Read through the listing, and wherever a line holds the word "obtained", return it.

•••••

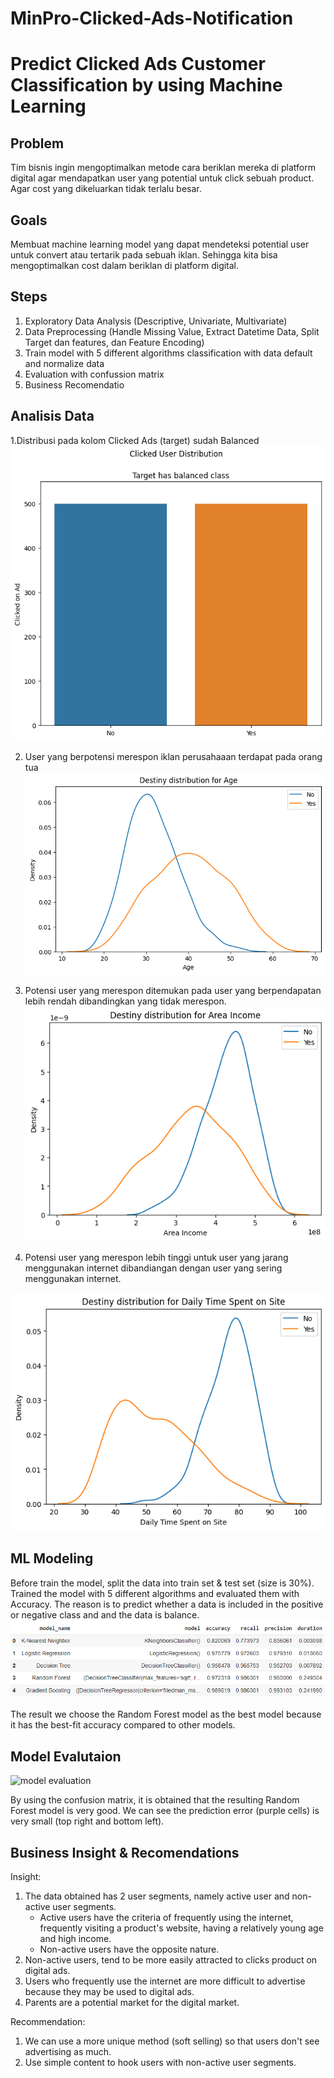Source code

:# MinPro-Clicked-Ads-Notification
# Predict Clicked Ads Customer Classification by using Machine Learning

## Problem
Tim bisnis ingin mengoptimalkan metode cara beriklan mereka di platform digital agar mendapatkan user yang potential untuk click sebuah product. Agar cost yang dikeluarkan tidak terlalu besar.

## Goals
Membuat machine learning model yang dapat mendeteksi potential user untuk convert atau tertarik pada sebuah iklan. Sehingga kita bisa mengoptimalkan cost dalam beriklan di platform digital.

## Steps
1. Exploratory Data Analysis (Descriptive, Univariate, Multivariate)
2. Data Preprocessing (Handle Missing Value, Extract Datetime Data, Split Target dan features, dan Feature Encoding)
3. Train model with 5 different algorithms classification with data default and normalize data
4. Evaluation with confussion matrix
5. Business Recomendatio

## Analisis Data
1.Distribusi pada kolom Clicked Ads (target) sudah Balanced
![alt text](fig/insight1.png?raw=true)

2. User yang berpotensi merespon iklan perusahaaan terdapat pada orang tua
![alt text](fig/insight2.png?raw=true)

3. Potensi user yang merespon ditemukan pada user yang berpendapatan lebih rendah dibandingkan yang tidak merespon.
![alt text](fig/insight3.png?raw=true)

4. Potensi user yang merespon lebih tinggi untuk user yang jarang menggunakan internet dibandiangan dengan user yang sering menggunakan internet.

![alt text](fig/insight4.png?raw=true)

## ML Modeling
Before train the model, split the data into train set & test set (size is 30%). Trained the model with 5 different algorithms and evaluated them with Accuracy. The reason is to predict whether a data is included in the positive or negative class and and the data is balance.
![alt text](fig/modelling.png?raw=true)

The result we choose the Random Forest model as the best model because it has the best-fit accuracy compared to other models.

## Model Evalutaion
![model evaluation](https://user-images.githubusercontent.com/122340253/232472812-9a0b2aed-a0cc-42a0-889b-7fe794e9a6c8.png)

By using the confusion matrix, it is obtained that the resulting Random Forest model is very good. We can see the prediction error (purple cells) is very small (top right and bottom left).

## Business Insight & Recomendations
Insight:
1. The data obtained has 2 user segments, namely active user and non-active user segments.
    - Active users have the criteria of frequently using the internet, frequently visiting a product's website, having a relatively young age and high income.
    - Non-active users have the opposite nature.
2. Non-active users, tend to be more easily attracted to clicks product on digital ads.
3. Users who frequently use the internet are more difficult to advertise because they may be used to digital ads.
4. Parents are a potential market for the digital market.

Recommendation:
1. We can use a more unique method (soft selling) so that users don't see advertising as much.
2. Use simple content to hook users with non-active user segments.
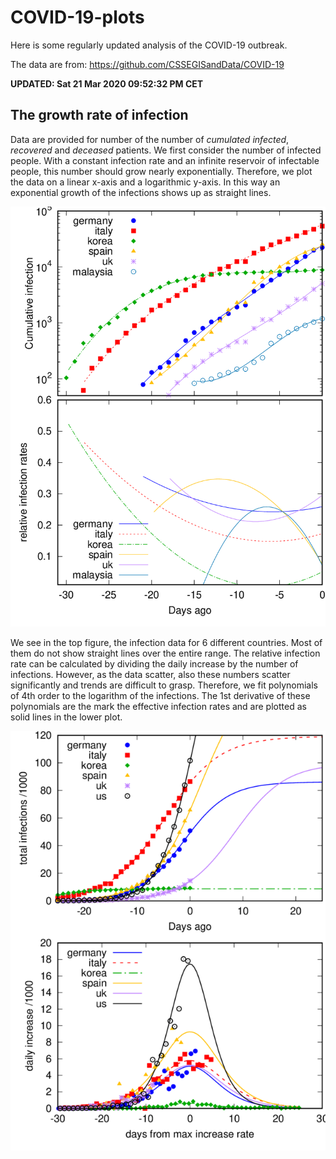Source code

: # COVID-19-plots

Here is some regularly updated analysis of the COVID-19 outbreak.

The data are from: https://github.com/CSSEGISandData/COVID-19

**UPDATED:  Sat 21 Mar 2020 09:52:32 PM CET**

## The growth rate of infection

Data are provided for number of the number of _cumulated infected_, _recovered_ and _deceased_ patients.
We first consider the number of infected people. With a constant infection rate and an infinite
reservoir of infectable people,  this number should grow nearly exponentially. Therefore, we plot
the data on a linear x-axis and a logarithmic y-axis. In this way an exponential growth of the
infections shows up as straight lines. 

![Exponential development](plot-1.png)

We see in the top figure, the infection data for 6 different countries. Most of them do not show
straight lines over the entire range. The relative infection rate can be calculated by dividing the
daily increase by the number of infections. However, as the data scatter, also these numbers scatter
significantly and trends are difficult to grasp. Therefore, we fit polynomials of 4th order to the
logarithm of the infections. The 1st derivative of these polynomials are the mark the effective
infection rates and are plotted as solid lines in the lower plot.


![Logistic Curve](plot-3.png)

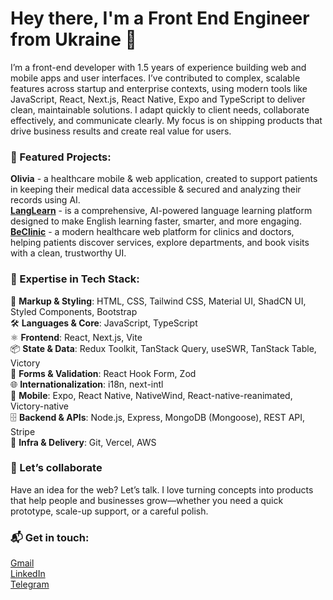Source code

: # Hey there, I'm a Front End Engineer from Ukraine 👋

I’m a front-end developer with 1.5 years of experience building web and mobile apps and user interfaces. I’ve contributed to complex, scalable features across startup and enterprise contexts, using modern tools like JavaScript, React, Next.js, React Native, Expo and TypeScript to deliver clean, maintainable solutions. I adapt quickly to client needs, collaborate effectively, and communicate clearly. My focus is on shipping products that drive business results and create real value for users.

### 🚀 Featured Projects:
**Olivia** - a healthcare mobile & web application, created to support patients in keeping their medical data accessible & secured and analyzing their records using AI.  
[**LangLearn**](https://www.langlearn.academy) - is a comprehensive, AI-powered language learning platform designed to make English learning faster, smarter, and more engaging.   
[**BeClinic**](https://be-clinic-two.vercel.app) - a modern healthcare web platform for clinics and doctors, helping patients discover services, explore departments, and book visits with a clean, trustworthy UI. 

### 🔧 Expertise in Tech Stack:
🎨 **Markup & Styling**: HTML, CSS, Tailwind CSS, Material UI, ShadCN UI, Styled Components, Bootstrap  
🛠️ **Languages & Core**: JavaScript, TypeScript  
⚛️ **Frontend**: React, Next.js, Vite  
📦 **State & Data**: Redux Toolkit, TanStack Query, useSWR, TanStack Table, Victory  
🧾 **Forms & Validation**: React Hook Form, Zod  
🌐 **Internationalization**: i18n, next-intl  
📱 **Mobile**: Expo, React Native, NativeWind, React-native-reanimated, Victory-native  
🗄️ **Backend & APIs**: Node.js, Express, MongoDB (Mongoose), REST API, Stripe  
🚀 **Infra & Delivery**: Git, Vercel, AWS  

### 🤝 Let’s collaborate
Have an idea for the web? Let’s talk. I love turning concepts into products that help people and businesses grow—whether you need a quick prototype, scale-up support, or a careful polish.

### 📬 Get in touch:
[Gmail](mailto:dan.shirayy@gmail.com)  
[LinkedIn](https://www.linkedin.com/in/danylo-shyrai-92b3b6261/)  
[Telegram](https://t.me/BenderJun)  
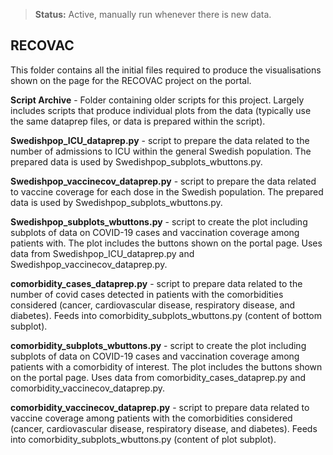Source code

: >**Status:** Active, manually run whenever there is new data.

## RECOVAC

This folder contains all the initial files required to produce the visualisations shown on the page for the RECOVAC project on the portal.

**Script Archive** - Folder containing older scripts for this project. Largely includes scripts that produce individual plots from the data (typically use the same dataprep files, or data is prepared within the script).

**Swedishpop_ICU_dataprep.py** - script to prepare the data related to the number of admissions to ICU within the general Swedish population. The prepared data is used by Swedishpop_subplots_wbuttons.py.

**Swedishpop_vaccinecov_dataprep.py** - script to prepare the data related to vaccine coverage for each dose in the Swedish population. The prepared data is used by Swedishpop_subplots_wbuttons.py.

**Swedishpop_subplots_wbuttons.py** - script to create the plot including subplots of data on COVID-19 cases and vaccination coverage among patients with. The plot includes the buttons shown on the portal page. Uses data from Swedishpop_ICU_dataprep.py and Swedishpop_vaccinecov_dataprep.py.

**comorbidity_cases_dataprep.py** - script to prepare data related to the number of covid cases detected in patients with the comorbidities considered (cancer, cardiovascular disease, respiratory disease, and diabetes). Feeds into comorbidity_subplots_wbuttons.py (content of bottom subplot).

**comorbidity_subplots_wbuttons.py** - script to create the plot including subplots of data on COVID-19 cases and vaccination coverage among patients with a comorbidity of interest. The plot includes the buttons shown on the portal page. Uses data from comorbidity_cases_dataprep.py and comorbidity_vaccinecov_dataprep.py.

**comorbidity_vaccinecov_dataprep.py** - script to prepare data related to vaccine coverage among patients with the comorbidities considered (cancer, cardiovascular disease, respiratory disease, and diabetes). Feeds into comorbidity_subplots_wbuttons.py (content of plot subplot).
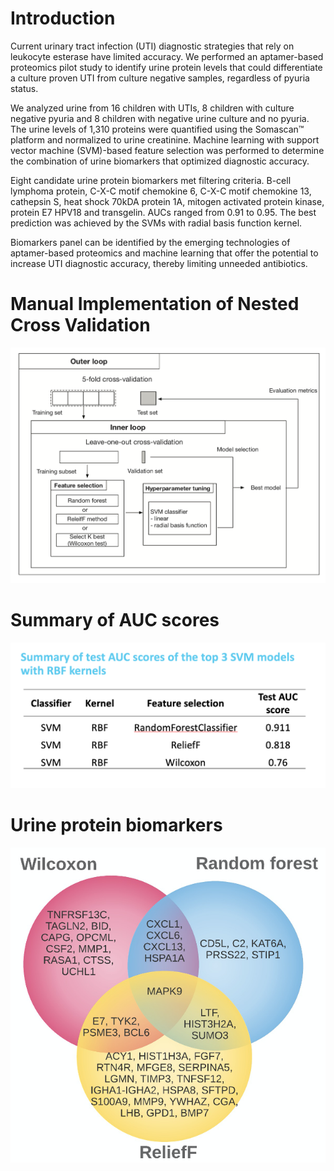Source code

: # Introduction

Current urinary tract infection (UTI) diagnostic strategies that rely on leukocyte esterase have limited accuracy. We performed an aptamer-based proteomics pilot study to identify urine protein levels that could differentiate a culture proven UTI from culture negative samples, regardless of pyuria status.

We analyzed urine from 16 children with UTIs, 8 children with culture negative pyuria and 8 children with negative urine culture and no pyuria. The urine levels of 1,310 proteins were quantified using the Somascan™ platform and normalized to urine creatinine. Machine learning with support vector machine (SVM)-based feature selection was performed to determine the combination of urine biomarkers that optimized diagnostic accuracy.

Eight candidate urine protein biomarkers met filtering criteria. B-cell lymphoma protein, C-X-C motif chemokine 6, C-X-C motif chemokine 13, cathepsin S, heat shock 70kDA protein 1A, mitogen activated protein kinase, protein E7 HPV18 and transgelin. AUCs ranged from 0.91 to 0.95. The best prediction was achieved by the SVMs with radial basis function kernel.

Biomarkers panel can be identified by the emerging technologies of aptamer-based proteomics and machine learning that offer the potential to increase UTI diagnostic accuracy, thereby limiting unneeded antibiotics.


# Manual Implementation of Nested Cross Validation

![](/nested_cross_validation.png)


# Summary of AUC scores 
![](/AUC_score_summary.png)


# Urine protein biomarkers
![](/biomarkders.png)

•••••

* [Answer for the task]
By using the confusion matrix, it is obtained that the resulting Random Forest model is very good. We can see the prediction error (purple cells) is very small (top right and bottom left).
1. The data obtained has 2 user segments, namely active user and non-active user segments.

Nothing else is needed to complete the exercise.